What the task asks
Report every line of the entries that contains the word "github".

Dataset entries:
■ ■ ■ ■

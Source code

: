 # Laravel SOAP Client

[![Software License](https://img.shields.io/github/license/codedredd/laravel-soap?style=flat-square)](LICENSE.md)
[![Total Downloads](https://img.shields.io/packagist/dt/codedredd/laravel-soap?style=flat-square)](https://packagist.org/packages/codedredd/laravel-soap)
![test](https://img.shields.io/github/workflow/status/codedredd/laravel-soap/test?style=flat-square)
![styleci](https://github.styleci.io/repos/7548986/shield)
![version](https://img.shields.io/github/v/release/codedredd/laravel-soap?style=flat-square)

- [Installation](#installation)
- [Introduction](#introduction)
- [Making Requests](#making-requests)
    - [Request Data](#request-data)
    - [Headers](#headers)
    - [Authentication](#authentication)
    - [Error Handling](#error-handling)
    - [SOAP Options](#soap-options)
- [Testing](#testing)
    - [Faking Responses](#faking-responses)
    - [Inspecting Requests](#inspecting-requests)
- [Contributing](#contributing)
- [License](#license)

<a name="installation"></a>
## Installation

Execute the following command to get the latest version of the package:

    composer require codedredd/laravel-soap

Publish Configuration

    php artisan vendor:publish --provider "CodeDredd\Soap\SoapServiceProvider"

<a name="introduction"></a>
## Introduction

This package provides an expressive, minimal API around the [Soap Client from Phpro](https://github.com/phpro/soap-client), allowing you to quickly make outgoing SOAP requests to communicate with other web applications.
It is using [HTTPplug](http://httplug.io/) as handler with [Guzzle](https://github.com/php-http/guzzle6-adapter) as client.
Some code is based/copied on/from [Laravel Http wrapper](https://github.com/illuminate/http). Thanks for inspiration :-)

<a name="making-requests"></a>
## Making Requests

■ ■ ■ ■

Answer space
[![Software License](https://img.shields.io/github/license/codedredd/laravel-soap?style=flat-square)](LICENSE.md)
![test](https://img.shields.io/github/workflow/status/codedredd/laravel-soap/test?style=flat-square)
![styleci](https://github.styleci.io/repos/7548986/shield)
![version](https://img.shields.io/github/v/release/codedredd/laravel-soap?style=flat-square)
This package provides an expressive, minimal API around the [Soap Client from Phpro](https://github.com/phpro/soap-client), allowing you to quickly make outgoing SOAP requests to communicate with other web applications.
It is using [HTTPplug](http://httplug.io/) as handler with [Guzzle](https://github.com/php-http/guzzle6-adapter) as client.
Some code is based/copied on/from [Laravel Http wrapper](https://github.com/illuminate/http). Thanks for inspiration :-)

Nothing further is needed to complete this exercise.